Required work: An exact transcript of every entry is required, without any of the pictures.

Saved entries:

Start of Block

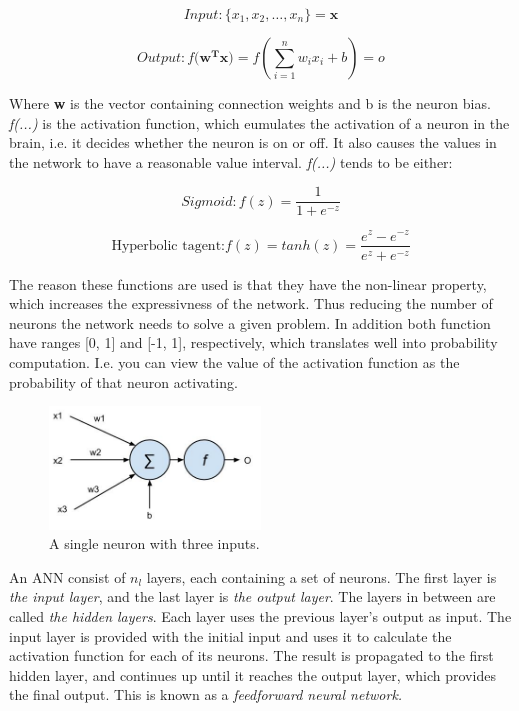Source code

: \begin{equation}\label{eq_neuron_in}
Input: \{x_1, x_2,\dots, x_n\} = \mathbf{x} 
\end{equation}

\begin{equation}\label{eq_neuron_out}
Output: f(\mathbf{w^{T}x)} = f(\sum_{i=1}^{n}w_i x_i + b) = o
\end{equation}

Where \textbf{w} is the vector containing connection weights and b is the neuron bias. \textit{f(...)} is the activation function, which eumulates the activation of a neuron in the brain, i.e. it decides whether the neuron is on or off. It also causes the values in the network to have a reasonable value interval. \textit{f(...)} tends to be either:

\begin{equation}
Sigmoid: f(z) = \frac{1}{1 + e^{-z}}
\end{equation}



\begin{equation}
\text{Hyperbolic tagent:} f(z) = tanh(z) = \frac{e^z - e^{-z}}{e^z + e^{-z}}
\end{equation}

The reason these functions are used is that they have the non-linear property, which increases the expressivness of the network. Thus reducing the number of neurons the network needs to solve a given problem. In addition both function have ranges [0, 1] and [-1, 1], respectively, which translates well into probability computation. I.e. you can view the value of the activation function as the probability of that neuron activating.  
 

\begin{figure}[h!]
  \centering
      \includegraphics[width=0.5\textwidth, scale=0.1]{Figures/Background/Neuron}
  \caption{A single neuron with three inputs. }
  \label{fig_neuron}
\end{figure}

An ANN consist of $ n_l $ layers, each containing a set of neurons. The first layer is \textit{the input layer}, and the last layer is \textit{the output layer}. The layers in between are called \textit{the hidden layers}. Each layer uses the previous layer's output as input. The input layer is provided with the initial input and uses it to calculate the activation function for each of its neurons. The result is propagated to the first hidden layer, and continues up until it reaches the output layer, which provides the final output. This is known as a \textit{feedforward neural network.}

End of Block

Task solution:
Source code

: \begin{equation}\label{eq_neuron_in}
Input: \{x_1, x_2,\dots, x_n\} = \mathbf{x} 
\end{equation}

\begin{equation}\label{eq_neuron_out}
Output: f(\mathbf{w^{T}x)} = f(\sum_{i=1}^{n}w_i x_i + b) = o
\end{equation}

Where \textbf{w} is the vector containing connection weights and b is the neuron bias. \textit{f(...)} is the activation function, which eumulates the activation of a neuron in the brain, i.e. it decides whether the neuron is on or off. It also causes the values in the network to have a reasonable value interval. \textit{f(...)} tends to be either:

\begin{equation}
Sigmoid: f(z) = \frac{1}{1 + e^{-z}}
\end{equation}



\begin{equation}
\text{Hyperbolic tagent:} f(z) = tanh(z) = \frac{e^z - e^{-z}}{e^z + e^{-z}}
\end{equation}

The reason these functions are used is that they have the non-linear property, which increases the expressivness of the network. Thus reducing the number of neurons the network needs to solve a given problem. In addition both function have ranges [0, 1] and [-1, 1], respectively, which translates well into probability computation. I.e. you can view the value of the activation function as the probability of that neuron activating.  
 

\begin{figure}[h!]
  \centering
      \includegraphics[width=0.5\textwidth, scale=0.1]{Figures/Background/Neuron}
  \caption{A single neuron with three inputs. }
  \label{fig_neuron}
\end{figure}

An ANN consist of $ n_l $ layers, each containing a set of neurons. The first layer is \textit{the input layer}, and the last layer is \textit{the output layer}. The layers in between are called \textit{the hidden layers}. Each layer uses the previous layer's output as input. The input layer is provided with the initial input and uses it to calculate the activation function for each of its neurons. The result is propagated to the first hidden layer, and continues up until it reaches the output layer, which provides the final output. This is known as a \textit{feedforward neural network.}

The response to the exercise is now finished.